Often
cancer relapses after an initial response to
chemotherapy because of the
tumor's heterogeneity and the presence of progenitor stem cells, which can renew. To overcome drug resistance,
metastasis, and relapse in
cancer, a promising approach is the inhibition of
cancer stemness. In this study, the expression of the
neuropilin-1 receptor in both pancreatic and
prostate cancer stem cells was identified and targeted with a stimuli-responsive, polymeric nanocarrier to deliver a stemness inhibitor (
napabucasin) to cancer stem cells.
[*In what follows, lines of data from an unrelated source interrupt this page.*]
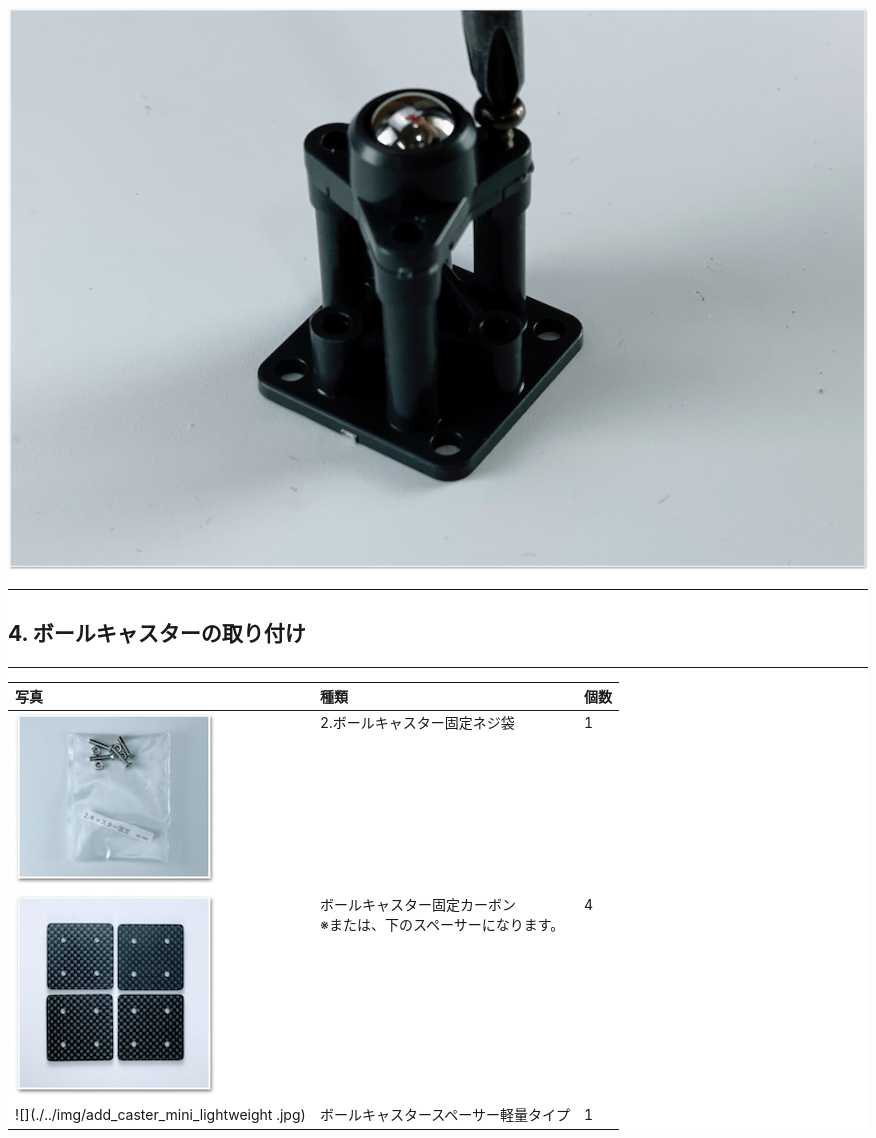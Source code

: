 ![](./../img/caster005.jpg)

<hr>

## 4. ボールキャスターの取り付け

<hr>


|写真|種類|個数|
|:--|:--|:--|
|![](./../img/add_caster_mini001.jpg)|2.ボールキャスター固定ネジ袋|1|
|![](./../img/add_caster_mini002.jpg)|ボールキャスター固定カーボン<br>※または、下のスペーサーになります。|4|
|![](./../img/add_caster_mini_lightweight .jpg)|ボールキャスタースペーサー軽量タイプ|1|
Reduction-sensitive amphiphilic block copolymers PEG1900-S-S-PLA6000 and the N3-PEG1900-PLA6000 were synthesized. The
tumor penetrating
iRGD peptide-hexynoic
acid conjugate was linked to the N3-PEG1900-PLA6000
polymer via a Cu2+ catalyzed "Click" reaction. Subsequently, this
peptide-
polymer conjugate was incorporated into polymersomes for
tumor targeting and tissue penetration. We prepared polymersomes containing 85% PEG1900-S-S-PLA6000, 10% iRGD-
polymer conjugate, and 5%
DPPE-lissamine
rhodamine dye. The iRGD targeted polymersomes encapsulating the
cancer stemness inhibitor
napabucasin were internalized in both prostate and
pancreatic cancer stem cells. The
napabucasin encapsulated polymersomes significantly (p < .05) reduced the viability of both prostate and
pancreatic cancer stem cells and decreased the stemness
protein expression notch-1 and nanog compared to the control and vesicles without any drug. The
napabucasin encapsulated polymersome formulations have the potential to lead to a new direction in prostate and
pancreatic cancer therapy by penetrating deeply into the
tumors, releasing the encapsulated stemness inhibitor, and killing cancer stem cells.